In Sainsbury’s case and many others, this can mean a proliferation of public comments that assume guilt and show little compassion for the position of an accused person. This is a real concern, because the supposition of guilt is fundamentally at odds with the right to a fair trial.
The International Covenant on Civil and Political Rights (ICCPR) enshrines the right to liberty and security of person. Article 9 requires:
an accused be promptly informed of the charges they face;
criminal defendants be guaranteed trial within a reasonable time;
where appropriate, defendants be bailed in advance of their trial rather than remanded in custody; and
accused persons have the right and capacity to challenge their imprisonment before a judge.
It has not yet been reported whether Sainsbury has been formally charged. However, if she chooses to plead not guilty, she faces the unconscionably long waiting for her trial. It appears she would remain in custody throughout that time.
This level of risk may encourage Sainsbury to plead guilty, despite her protestations of innocence. A fair judicial process would ensure a speedy trial so as to eliminate the risk that an innocent person might confess in order to limit their term of imprisonment.
Article 14 of the ICCPR sets out further specific criteria for a fair trial. At this stage of Sainsbury’s case, the key requirement is the presumption of innocence. This means it is up to the prosecution to prove the guilt of the accused beyond reasonable doubt.
This requirement is an essential safeguard against wrongful conviction. A trial in a court of law cannot be properly substituted with a poorly informed trial by social media.
Accused persons are not guaranteed a jury trial in Colombia, although the country’s constitution does guarantee due process. There have been reports of judicial corruption and interference with the justice process by drug cartels. However, some Australian lawyers have expressed the view that Sainsbury can hope for a fair trial.
Regardless, people drawn to comment online regarding Sainsbury’s circumstances ought to consider the ethics of their choice.
If faced with a similar situation, would not most people prefer that a judge or jury came to a trial unbiased by what they had read or heard about a case?
We should not be so quick to abandon people to their fate
Thankfully, unlike some other Australians facing drug prosecutions overseas, Sainsbury is not facing a risk of capital punishment.
However, one thread of public discourse in Sainsbury’s case echoes the case of Andrew Chan and Myuran Sukumaran, executed in Indonesia in 2015.
In both cases, many people in Australia have stated their acceptance of whatever fate may meet the accused. The underlying reasoning seems to be that anyone tempted to traffick drugs overseas should be well aware – and deterred – by the severe penalties they risk.
If we accept this reasoning, we implicitly accept a weakening of concepts fundamental to criminal justice.
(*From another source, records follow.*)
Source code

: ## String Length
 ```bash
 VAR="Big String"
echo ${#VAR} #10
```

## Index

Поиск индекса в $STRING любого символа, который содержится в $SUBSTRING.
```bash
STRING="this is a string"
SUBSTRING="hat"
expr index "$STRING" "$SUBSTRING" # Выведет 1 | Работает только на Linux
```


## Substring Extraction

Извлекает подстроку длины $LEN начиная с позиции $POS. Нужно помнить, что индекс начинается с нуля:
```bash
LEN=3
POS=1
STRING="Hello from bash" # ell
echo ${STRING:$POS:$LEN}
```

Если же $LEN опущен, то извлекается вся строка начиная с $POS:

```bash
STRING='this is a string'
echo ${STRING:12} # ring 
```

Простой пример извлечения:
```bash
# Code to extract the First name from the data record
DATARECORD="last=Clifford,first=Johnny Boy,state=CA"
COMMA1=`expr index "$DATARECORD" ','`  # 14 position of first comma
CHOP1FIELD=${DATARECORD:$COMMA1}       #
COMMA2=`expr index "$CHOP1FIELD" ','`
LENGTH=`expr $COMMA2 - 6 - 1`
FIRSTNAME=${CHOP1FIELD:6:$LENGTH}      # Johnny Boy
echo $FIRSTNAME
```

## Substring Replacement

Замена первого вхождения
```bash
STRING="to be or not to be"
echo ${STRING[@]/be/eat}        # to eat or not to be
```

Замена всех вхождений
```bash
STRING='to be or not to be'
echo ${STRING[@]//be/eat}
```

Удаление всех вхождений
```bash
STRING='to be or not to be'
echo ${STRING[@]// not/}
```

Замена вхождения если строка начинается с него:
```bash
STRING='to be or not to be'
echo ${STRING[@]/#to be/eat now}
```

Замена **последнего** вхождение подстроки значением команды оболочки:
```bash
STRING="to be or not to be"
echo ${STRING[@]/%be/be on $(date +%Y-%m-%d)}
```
For what is the point of a fair and properly conducted trial, if we assume anyone facing a drug prosecution outside Australia must be guilty or, at least, so naive as to deserve to be treated as guilty?
This strain of public discourse reflects comfort with negative and backward-focused motivations for criminal punishment. It focuses on the objectives of deterrence (which is notoriously difficult to prove) and retribution.
While community safety is a legitimate goal, which sometimes requires the incapacitation of a defendant, it is crucial the criminal justice system stay above a drive to revenge.
Instead, at arm’s length from the circumstances of an offender and their alleged crime, the criminal justice system should aim to promote reform and the rehabilitation of offenders for successful reintegration into general society.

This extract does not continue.